Physical and functional annotation
To demonstrate potential differences in associated proteins related to different structural measures, physical and multiple functional annotations were performed for brain structure-associated proteins, including chromosome distribution annotation, UKB panel enrichment, tissue enrichment, cellular enrichment, and biological process enrichment. The physical annotation was performed by first mapping the protein-coding genes to chromosome positions with a previously established topr R software77. Subsequently, the number of protein-coding genes on each chromosome was divided by the length of that chromosome, which generated the density of associated proteins in each chromosome that accounted for the length of the chromosome.

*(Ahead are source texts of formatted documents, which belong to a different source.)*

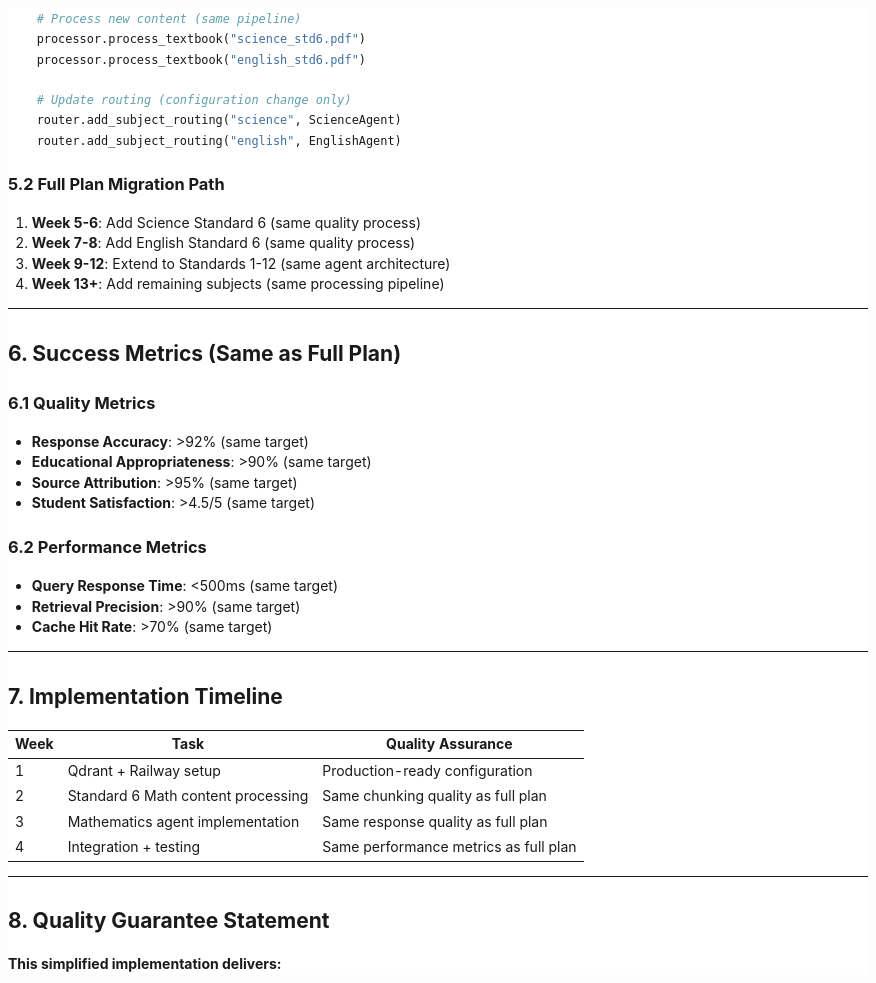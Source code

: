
 ```python
    # Process new content (same pipeline)
    processor.process_textbook("science_std6.pdf")
    processor.process_textbook("english_std6.pdf")
    
    # Update routing (configuration change only)
    router.add_subject_routing("science", ScienceAgent)
    router.add_subject_routing("english", EnglishAgent)
```

### 5.2 Full Plan Migration Path
1. **Week 5-6**: Add Science Standard 6 (same quality process)
2. **Week 7-8**: Add English Standard 6 (same quality process)
3. **Week 9-12**: Extend to Standards 1-12 (same agent architecture)
4. **Week 13+**: Add remaining subjects (same processing pipeline)

---

## 6. Success Metrics (Same as Full Plan)

### 6.1 Quality Metrics
- **Response Accuracy**: >92% (same target)
- **Educational Appropriateness**: >90% (same target)
- **Source Attribution**: >95% (same target)
- **Student Satisfaction**: >4.5/5 (same target)

### 6.2 Performance Metrics
- **Query Response Time**: <500ms (same target)
- **Retrieval Precision**: >90% (same target)
- **Cache Hit Rate**: >70% (same target)

---

## 7. Implementation Timeline

| Week | Task | Quality Assurance |
|------|------|------------------|
| 1 | Qdrant + Railway setup | Production-ready configuration |
| 2 | Standard 6 Math content processing | Same chunking quality as full plan |
| 3 | Mathematics agent implementation | Same response quality as full plan |
| 4 | Integration + testing | Same performance metrics as full plan |

---

## 8. Quality Guarantee Statement

**This simplified implementation delivers:**

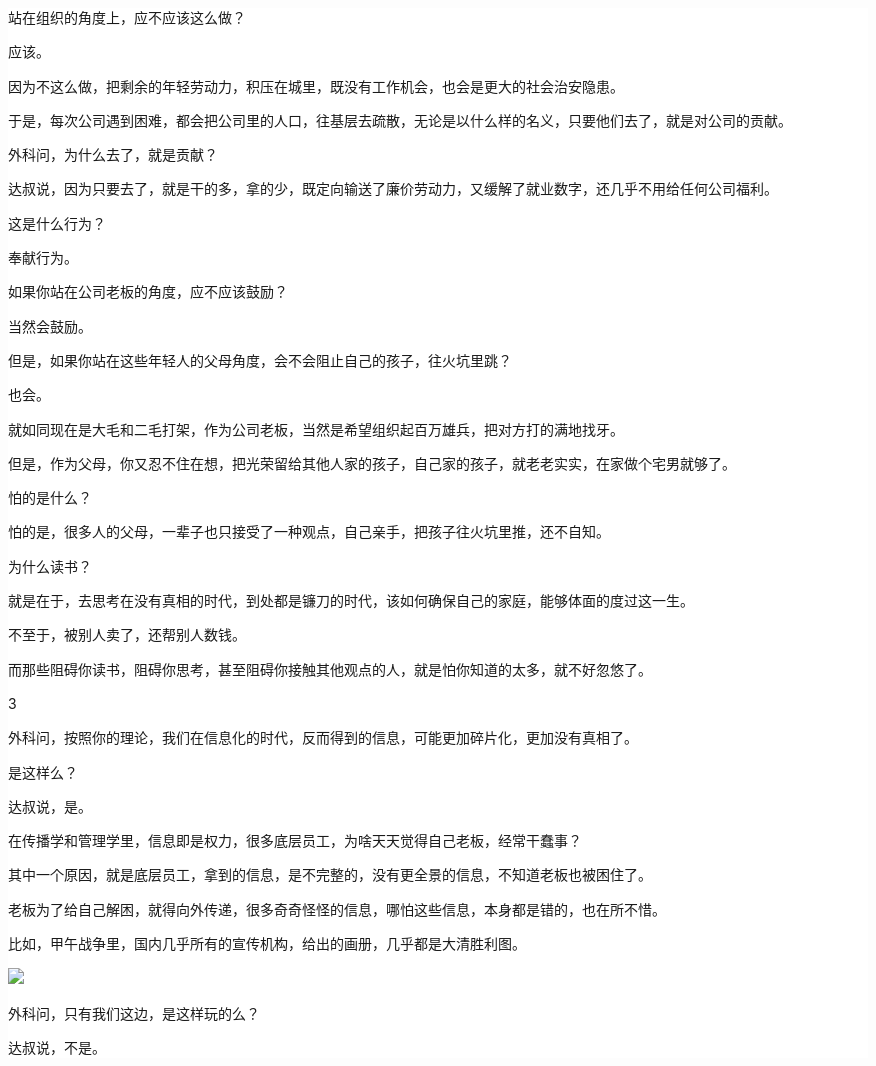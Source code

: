 站在组织的角度上，应不应该这么做？  

应该。

因为不这么做，把剩余的年轻劳动力，积压在城里，既没有工作机会，也会是更大的社会治安隐患。

于是，每次公司遇到困难，都会把公司里的人口，往基层去疏散，无论是以什么样的名义，只要他们去了，就是对公司的贡献。  

外科问，为什么去了，就是贡献？  

达叔说，因为只要去了，就是干的多，拿的少，既定向输送了廉价劳动力，又缓解了就业数字，还几乎不用给任何公司福利。

这是什么行为？  

奉献行为。

如果你站在公司老板的角度，应不应该鼓励？  

当然会鼓励。

但是，如果你站在这些年轻人的父母角度，会不会阻止自己的孩子，往火坑里跳？

也会。  

就如同现在是大毛和二毛打架，作为公司老板，当然是希望组织起百万雄兵，把对方打的满地找牙。

但是，作为父母，你又忍不住在想，把光荣留给其他人家的孩子，自己家的孩子，就老老实实，在家做个宅男就够了。

怕的是什么？

怕的是，很多人的父母，一辈子也只接受了一种观点，自己亲手，把孩子往火坑里推，还不自知。

为什么读书？

就是在于，去思考在没有真相的时代，到处都是镰刀的时代，该如何确保自己的家庭，能够体面的度过这一生。

不至于，被别人卖了，还帮别人数钱。

而那些阻碍你读书，阻碍你思考，甚至阻碍你接触其他观点的人，就是怕你知道的太多，就不好忽悠了。

  

3

  

外科问，按照你的理论，我们在信息化的时代，反而得到的信息，可能更加碎片化，更加没有真相了。  

是这样么？

达叔说，是。

在传播学和管理学里，信息即是权力，很多底层员工，为啥天天觉得自己老板，经常干蠢事？  

其中一个原因，就是底层员工，拿到的信息，是不完整的，没有更全景的信息，不知道老板也被困住了。

老板为了给自己解困，就得向外传递，很多奇奇怪怪的信息，哪怕这些信息，本身都是错的，也在所不惜。

比如，甲午战争里，国内几乎所有的宣传机构，给出的画册，几乎都是大清胜利图。

![](https://mmbiz.qpic.cn/mmbiz_png/7jriahnMs10JQAcQ1jQiaRHI3F4wYDgPYuyfKguXGPq9yemMqlrSxjvp0qqxgdpeMiayDYRz66karcicEAPibl4HIlQ/640?wx_fmt=png)

外科问，只有我们这边，是这样玩的么？  

达叔说，不是。
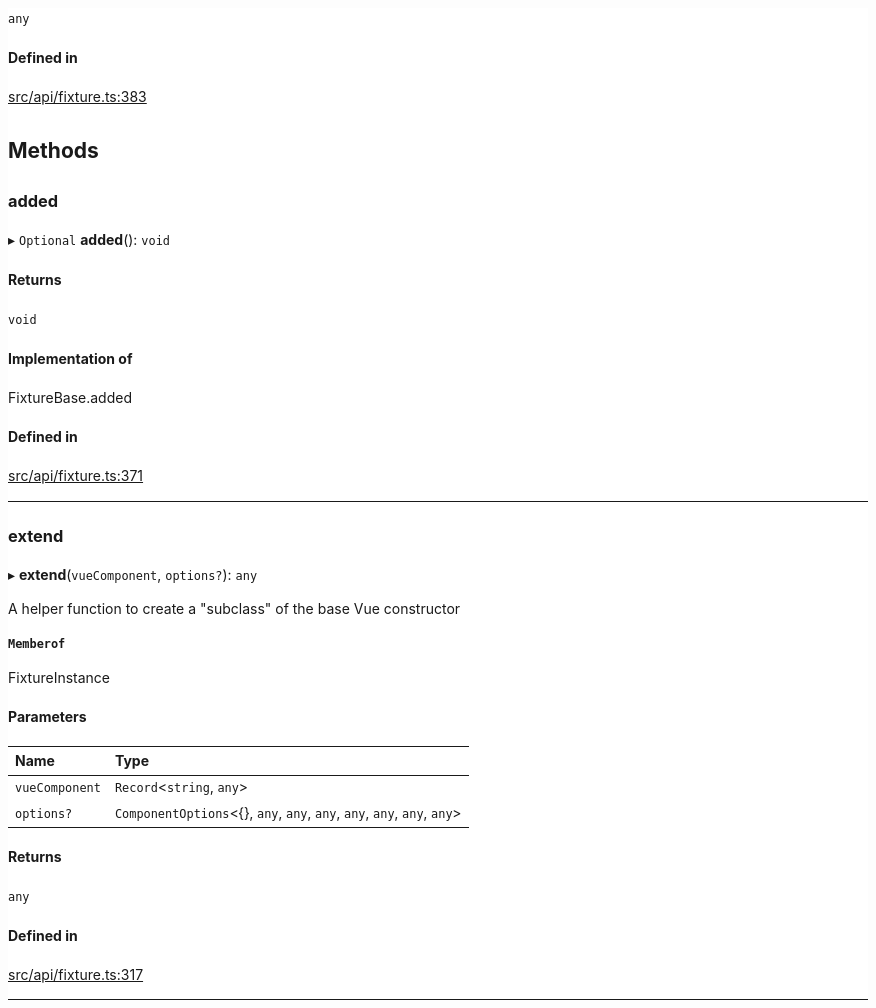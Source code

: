 `any`

#### Defined in

[src/api/fixture.ts:383](https://github.com/sharvenp/ramp4-docs/blob/c6cdb39/src/api/fixture.ts#L383)

## Methods

### added

▸ `Optional` **added**(): `void`

#### Returns

`void`

#### Implementation of

FixtureBase.added

#### Defined in

[src/api/fixture.ts:371](https://github.com/sharvenp/ramp4-docs/blob/c6cdb39/src/api/fixture.ts#L371)

___

### extend

▸ **extend**(`vueComponent`, `options?`): `any`

A helper function to create a "subclass" of the base Vue constructor

**`Memberof`**

FixtureInstance

#### Parameters

| Name | Type |
| :------ | :------ |
| `vueComponent` | `Record`<`string`, `any`\> |
| `options?` | `ComponentOptions`<{}, `any`, `any`, `any`, `any`, `any`, `any`, `any`\> |

#### Returns

`any`

#### Defined in

[src/api/fixture.ts:317](https://github.com/sharvenp/ramp4-docs/blob/c6cdb39/src/api/fixture.ts#L317)

___
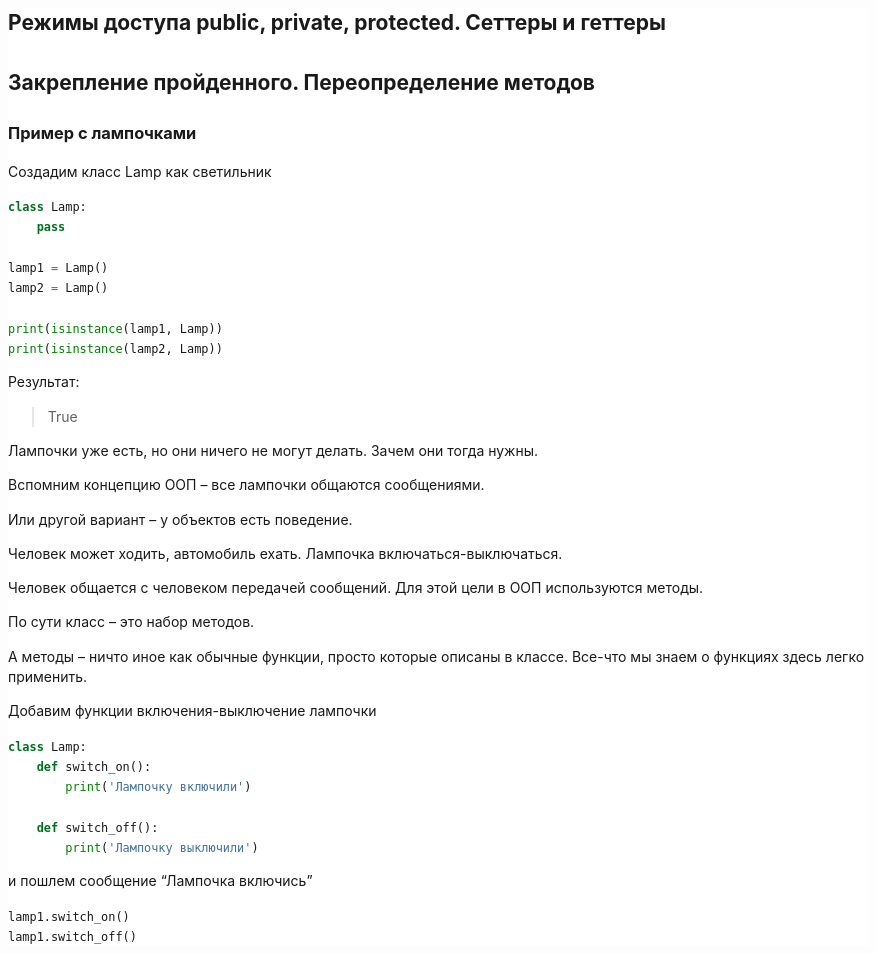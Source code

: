 ## Режимы доступа public, private, protected. Сеттеры и геттеры


## Закрепление пройденного. Переопределение методов

### Пример с лампочками

Создадим класс Lamp как светильник

```python
class Lamp:
    pass

lamp1 = Lamp()
lamp2 = Lamp()

print(isinstance(lamp1, Lamp))
print(isinstance(lamp2, Lamp))
```

Результат:

> True

Лампочки уже есть, но они ничего не могут делать. Зачем они тогда нужны.

Вспомним концепцию ООП – все лампочки общаются сообщениями.

Или другой вариант – у объектов есть поведение.

Человек может ходить, автомобиль ехать. Лампочка включаться-выключаться.

Человек общается с человеком передачей сообщений. Для этой цели в ООП используются методы.

По сути класс – это набор методов.

А методы – ничто иное как обычные функции, просто которые описаны в классе. Все-что мы знаем о функциях здесь легко применить.

Добавим функции включения-выключение лампочки

```python
class Lamp:
    def switch_on():
        print('Лампочку включили')

    def switch_off():
        print('Лампочку выключили')

```

и пошлем сообщение “Лампочка включись”

```
lamp1.switch_on()
lamp1.switch_off()
```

UKB panel and cellular enrichment annotations were performed using over-representation analysis from Python scipy. The four UKB panels, namely, cardiometabolic, inflammation, neurology, and oncology, used to classify proteins were downloaded from the UKB website (https://biobank.ndph.ox.ac.uk/showcase/ukb/auxdata/olink_assay.dat). The marker genes of seven central nervous system cell types, including astrocytes, endothelial cells, microglia, excitatory neurons, inhibitory neurons, oligodendrocytes, and oligodendrocyte progenitor cells, were obtained from a prior study78. Tissue enrichment was performed with a hypergeometric test from the FUMA GENE2FUNC module79, using GTEx v8 as the source of gene expression. Specifically, DEG sets were pre-calculated by performing a two-sided t test for each of the tissue labels in comparison to all the others in turn. Genes with Bonferroni-corrected p < 0.05 and absolute log fold change ≥ 0.58 were defined as DEG in a given tissue compared to others. For each structural measure, tissue enrichment was first conducted for all associated proteins, followed by separate tissue enrichment for positively and negatively associated proteins. Similarly, for each structural measure, GO biological process enrichment was performed separately for positively and negatively associated proteins by using the over-representation analysis function of the WebGestalt toolkit80. For all enrichment analyses, the encoding genes of 2920 proteins of UKB were used as a customised background gene set, and the significance threshold was set to FDR corrected p < 0.05, unless otherwise specified.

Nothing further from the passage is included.